- _Plain-text document sources_
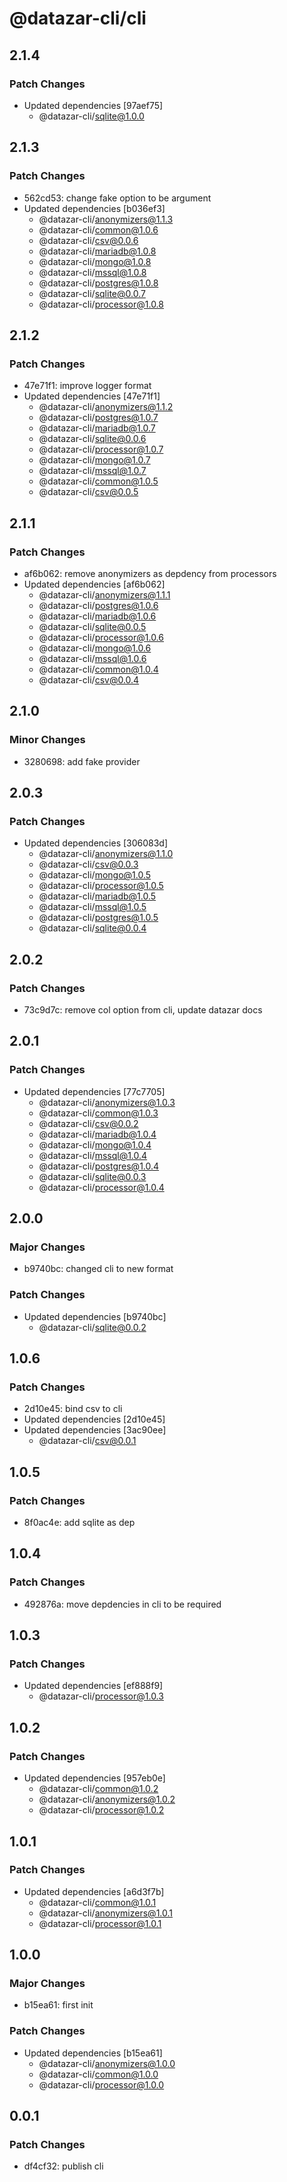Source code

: # @datazar-cli/cli

## 2.1.4

### Patch Changes

- Updated dependencies [97aef75]
  - @datazar-cli/sqlite@1.0.0

## 2.1.3

### Patch Changes

- 562cd53: change fake option to be argument
- Updated dependencies [b036ef3]
  - @datazar-cli/anonymizers@1.1.3
  - @datazar-cli/common@1.0.6
  - @datazar-cli/csv@0.0.6
  - @datazar-cli/mariadb@1.0.8
  - @datazar-cli/mongo@1.0.8
  - @datazar-cli/mssql@1.0.8
  - @datazar-cli/postgres@1.0.8
  - @datazar-cli/sqlite@0.0.7
  - @datazar-cli/processor@1.0.8

## 2.1.2

### Patch Changes

- 47e71f1: improve logger format
- Updated dependencies [47e71f1]
  - @datazar-cli/anonymizers@1.1.2
  - @datazar-cli/postgres@1.0.7
  - @datazar-cli/mariadb@1.0.7
  - @datazar-cli/sqlite@0.0.6
  - @datazar-cli/processor@1.0.7
  - @datazar-cli/mongo@1.0.7
  - @datazar-cli/mssql@1.0.7
  - @datazar-cli/common@1.0.5
  - @datazar-cli/csv@0.0.5

## 2.1.1

### Patch Changes

- af6b062: remove anonymizers as depdency from processors
- Updated dependencies [af6b062]
  - @datazar-cli/anonymizers@1.1.1
  - @datazar-cli/postgres@1.0.6
  - @datazar-cli/mariadb@1.0.6
  - @datazar-cli/sqlite@0.0.5
  - @datazar-cli/processor@1.0.6
  - @datazar-cli/mongo@1.0.6
  - @datazar-cli/mssql@1.0.6
  - @datazar-cli/common@1.0.4
  - @datazar-cli/csv@0.0.4

## 2.1.0

### Minor Changes

- 3280698: add fake provider

## 2.0.3

### Patch Changes

- Updated dependencies [306083d]
  - @datazar-cli/anonymizers@1.1.0
  - @datazar-cli/csv@0.0.3
  - @datazar-cli/mongo@1.0.5
  - @datazar-cli/processor@1.0.5
  - @datazar-cli/mariadb@1.0.5
  - @datazar-cli/mssql@1.0.5
  - @datazar-cli/postgres@1.0.5
  - @datazar-cli/sqlite@0.0.4

## 2.0.2

### Patch Changes

- 73c9d7c: remove col option from cli, update datazar docs

## 2.0.1

### Patch Changes

- Updated dependencies [77c7705]
  - @datazar-cli/anonymizers@1.0.3
  - @datazar-cli/common@1.0.3
  - @datazar-cli/csv@0.0.2
  - @datazar-cli/mariadb@1.0.4
  - @datazar-cli/mongo@1.0.4
  - @datazar-cli/mssql@1.0.4
  - @datazar-cli/postgres@1.0.4
  - @datazar-cli/sqlite@0.0.3
  - @datazar-cli/processor@1.0.4

## 2.0.0

### Major Changes

- b9740bc: changed cli to new format

### Patch Changes

- Updated dependencies [b9740bc]
  - @datazar-cli/sqlite@0.0.2

## 1.0.6

### Patch Changes

- 2d10e45: bind csv to cli
- Updated dependencies [2d10e45]
- Updated dependencies [3ac90ee]
  - @datazar-cli/csv@0.0.1

## 1.0.5

### Patch Changes

- 8f0ac4e: add sqlite as dep

## 1.0.4

### Patch Changes

- 492876a: move depdencies in cli to be required

## 1.0.3

### Patch Changes

- Updated dependencies [ef888f9]
  - @datazar-cli/processor@1.0.3

## 1.0.2

### Patch Changes

- Updated dependencies [957eb0e]
  - @datazar-cli/common@1.0.2
  - @datazar-cli/anonymizers@1.0.2
  - @datazar-cli/processor@1.0.2

## 1.0.1

### Patch Changes

- Updated dependencies [a6d3f7b]
  - @datazar-cli/common@1.0.1
  - @datazar-cli/anonymizers@1.0.1
  - @datazar-cli/processor@1.0.1

## 1.0.0

### Major Changes

- b15ea61: first init

### Patch Changes

- Updated dependencies [b15ea61]
  - @datazar-cli/anonymizers@1.0.0
  - @datazar-cli/common@1.0.0
  - @datazar-cli/processor@1.0.0

## 0.0.1

### Patch Changes

- df4cf32: publish cli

- _Task brief_
Quote the data exactly, leaving every image out of the copy.

- _Task output_
Source code

: # @datazar-cli/cli

## 2.1.4

### Patch Changes

- Updated dependencies [97aef75]
  - @datazar-cli/sqlite@1.0.0

## 2.1.3

### Patch Changes

- 562cd53: change fake option to be argument
- Updated dependencies [b036ef3]
  - @datazar-cli/anonymizers@1.1.3
  - @datazar-cli/common@1.0.6
  - @datazar-cli/csv@0.0.6
  - @datazar-cli/mariadb@1.0.8
  - @datazar-cli/mongo@1.0.8
  - @datazar-cli/mssql@1.0.8
  - @datazar-cli/postgres@1.0.8
  - @datazar-cli/sqlite@0.0.7
  - @datazar-cli/processor@1.0.8

## 2.1.2

### Patch Changes

- 47e71f1: improve logger format
- Updated dependencies [47e71f1]
  - @datazar-cli/anonymizers@1.1.2
  - @datazar-cli/postgres@1.0.7
  - @datazar-cli/mariadb@1.0.7
  - @datazar-cli/sqlite@0.0.6
  - @datazar-cli/processor@1.0.7
  - @datazar-cli/mongo@1.0.7
  - @datazar-cli/mssql@1.0.7
  - @datazar-cli/common@1.0.5
  - @datazar-cli/csv@0.0.5

## 2.1.1

### Patch Changes

- af6b062: remove anonymizers as depdency from processors
- Updated dependencies [af6b062]
  - @datazar-cli/anonymizers@1.1.1
  - @datazar-cli/postgres@1.0.6
  - @datazar-cli/mariadb@1.0.6
  - @datazar-cli/sqlite@0.0.5
  - @datazar-cli/processor@1.0.6
  - @datazar-cli/mongo@1.0.6
  - @datazar-cli/mssql@1.0.6
  - @datazar-cli/common@1.0.4
  - @datazar-cli/csv@0.0.4

## 2.1.0

### Minor Changes

- 3280698: add fake provider

## 2.0.3

### Patch Changes

- Updated dependencies [306083d]
  - @datazar-cli/anonymizers@1.1.0
  - @datazar-cli/csv@0.0.3
  - @datazar-cli/mongo@1.0.5
  - @datazar-cli/processor@1.0.5
  - @datazar-cli/mariadb@1.0.5
  - @datazar-cli/mssql@1.0.5
  - @datazar-cli/postgres@1.0.5
  - @datazar-cli/sqlite@0.0.4

## 2.0.2

### Patch Changes

- 73c9d7c: remove col option from cli, update datazar docs

## 2.0.1

### Patch Changes

- Updated dependencies [77c7705]
  - @datazar-cli/anonymizers@1.0.3
  - @datazar-cli/common@1.0.3
  - @datazar-cli/csv@0.0.2
  - @datazar-cli/mariadb@1.0.4
  - @datazar-cli/mongo@1.0.4
  - @datazar-cli/mssql@1.0.4
  - @datazar-cli/postgres@1.0.4
  - @datazar-cli/sqlite@0.0.3
  - @datazar-cli/processor@1.0.4

## 2.0.0

### Major Changes

- b9740bc: changed cli to new format

### Patch Changes

- Updated dependencies [b9740bc]
  - @datazar-cli/sqlite@0.0.2

## 1.0.6

### Patch Changes

- 2d10e45: bind csv to cli
- Updated dependencies [2d10e45]
- Updated dependencies [3ac90ee]
  - @datazar-cli/csv@0.0.1

## 1.0.5

### Patch Changes

- 8f0ac4e: add sqlite as dep

## 1.0.4

### Patch Changes

- 492876a: move depdencies in cli to be required

## 1.0.3

### Patch Changes

- Updated dependencies [ef888f9]
  - @datazar-cli/processor@1.0.3

## 1.0.2

### Patch Changes

- Updated dependencies [957eb0e]
  - @datazar-cli/common@1.0.2
  - @datazar-cli/anonymizers@1.0.2
  - @datazar-cli/processor@1.0.2

## 1.0.1

### Patch Changes

- Updated dependencies [a6d3f7b]
  - @datazar-cli/common@1.0.1
  - @datazar-cli/anonymizers@1.0.1
  - @datazar-cli/processor@1.0.1

## 1.0.0

### Major Changes

- b15ea61: first init

### Patch Changes

- Updated dependencies [b15ea61]
  - @datazar-cli/anonymizers@1.0.0
  - @datazar-cli/common@1.0.0
  - @datazar-cli/processor@1.0.0

## 0.0.1

### Patch Changes

- df4cf32: publish cli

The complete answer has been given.